Window Functions for ML Feature Engineering

Window Functions for ML Feature Engineering

·

11 min read

Your fraud detection model needs the number of transactions a user made in the last 10 minutes. Your recommendation engine needs average session duration per user, updated continuously. Your dynamic pricing model needs the rolling 95th percentile of order values per product category.

In a batch pipeline, you would compute these features with Spark window functions on a schedule -- every hour, every six hours, overnight. The model trains on fresh features but serves on stale ones. By the time the batch job finishes, the world has moved on.

Streaming window functions eliminate this gap. They compute the same aggregations -- rolling sums, session-level statistics, time-bucketed counts -- continuously, on every incoming event. In a streaming database like RisingWave, you define these computations as SQL queries wrapped in materialized views. The features update within milliseconds of each new event, and your model reads them over a standard PostgreSQL connection.

This post walks through every streaming window type available for feature engineering: tumble windows, hop windows, session windows, and over (analytical) windows. Each section includes a concrete SQL example you can run against real-world data patterns.

Why Streaming Windows Matter for Feature Engineering

Most ML features are aggregations over time. "Count of logins in the last hour," "average transaction amount in the last 7 days," "number of distinct devices seen in the last 30 minutes" -- these are all window computations. The only question is whether you compute them in batch or in real time.

Batch window functions recompute the entire dataset on each run. If you have 100 million transactions and want the rolling 1-hour count per user, Spark scans all recent rows, groups them, and writes the result to a feature store. This works, but it introduces latency and operational overhead.
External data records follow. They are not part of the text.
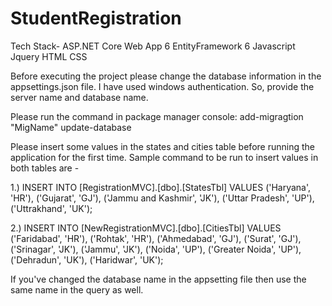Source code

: # StudentRegistration

Tech Stack-
ASP.NET Core Web App 6
EntityFramework 6
Javascript
Jquery
HTML
CSS

Before executing the project please change the database information in the appsettings.json file. I have used windows authentication. So, provide the server name and database name.

Please run the command in package manager console:
 add-migragtion "MigName"
 update-database

Please insert some values in the states and cities table before running the application for the first time.
Sample command to be run to insert values in both tables are -

1.) INSERT INTO [RegistrationMVC].[dbo].[StatesTbl] VALUES
  ('Haryana', 'HR'),
  ('Gujarat', 'GJ'),
  ('Jammu and Kashmir', 'JK'),
  ('Uttar Pradesh', 'UP'),
  ('Uttrakhand', 'UK');

2.)   INSERT INTO [NewRegistrationMVC].[dbo].[CitiesTbl] VALUES
  ('Faridabad', 'HR'),
  ('Rohtak', 'HR'),
  ('Ahmedabad', 'GJ'),
  ('Surat', 'GJ'),
  ('Srinagar', 'JK'),
  ('Jammu', 'JK'),
  ('Noida', 'UP'),
  ('Greater Noida', 'UP'),
  ('Dehradun', 'UK'),
  ('Haridwar', 'UK');

If you've changed the database name in the appsetting file then use the same name in the query as well.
Streaming window functions take a fundamentally different approach. Instead of reprocessing data, RisingWave maintains window state incrementally. When a new transaction arrives, only the affected windows are updated. This means:

  • Sub-second freshness. Features reflect the most recent event, not the most recent batch run.
  • No scheduling. No Airflow DAGs, no cron jobs. The materialized view is always current.
  • Lower compute cost. Incremental updates are far cheaper than full recomputation for large datasets.
  • No training-serving skew. The same SQL query defines both the training feature (via historical backfill) and the serving feature (via the live materialized view).

Tumble Windows: Fixed-Interval Feature Buckets

A tumble window divides a stream into fixed-size, non-overlapping intervals. Every event belongs to exactly one window. This is the simplest window type and maps directly to "events per minute," "revenue per hour," or "errors per 5-second interval."

When to use tumble windows for features

  • Time-bucketed counts (transactions per minute per user)
  • Periodic aggregates that feed a model expecting fixed-cadence inputs
  • Binning event streams into uniform intervals for downstream joins

Example: transaction velocity features

A fraud model needs to know how many transactions each user makes per minute and the total amount spent in that minute. These velocity features are strong fraud signals.

CREATE SOURCE transactions (
    txn_id BIGINT,
    user_id VARCHAR,
    amount DECIMAL,
    merchant_category VARCHAR,
    event_time TIMESTAMPTZ
) WITH (
    connector = 'kafka',
    topic = 'transactions',
    properties.bootstrap.server = 'broker:9092',
    scan.startup.mode = 'latest'
) FORMAT PLAIN ENCODE JSON;

CREATE MATERIALIZED VIEW user_txn_velocity_1min AS
SELECT
    user_id,
    window_start,
    window_end,
    COUNT(*) AS txn_count_1min,
    SUM(amount) AS total_amount_1min,
    AVG(amount) AS avg_amount_1min,
    MAX(amount) AS max_amount_1min,
    COUNT(DISTINCT merchant_category) AS distinct_merchants_1min
FROM TUMBLE(transactions, event_time, INTERVAL '1 MINUTE')
GROUP BY user_id, window_start, window_end;

This materialized view continuously emits one row per user per minute. Your fraud model can query it directly at inference time to get the latest velocity features for any user.

The TUMBLE() function in RisingWave takes three arguments: the source table, the time column, and the window size. It automatically appends window_start and window_end columns that you can use in GROUP BY and downstream joins. See the time window functions documentation for the full syntax reference.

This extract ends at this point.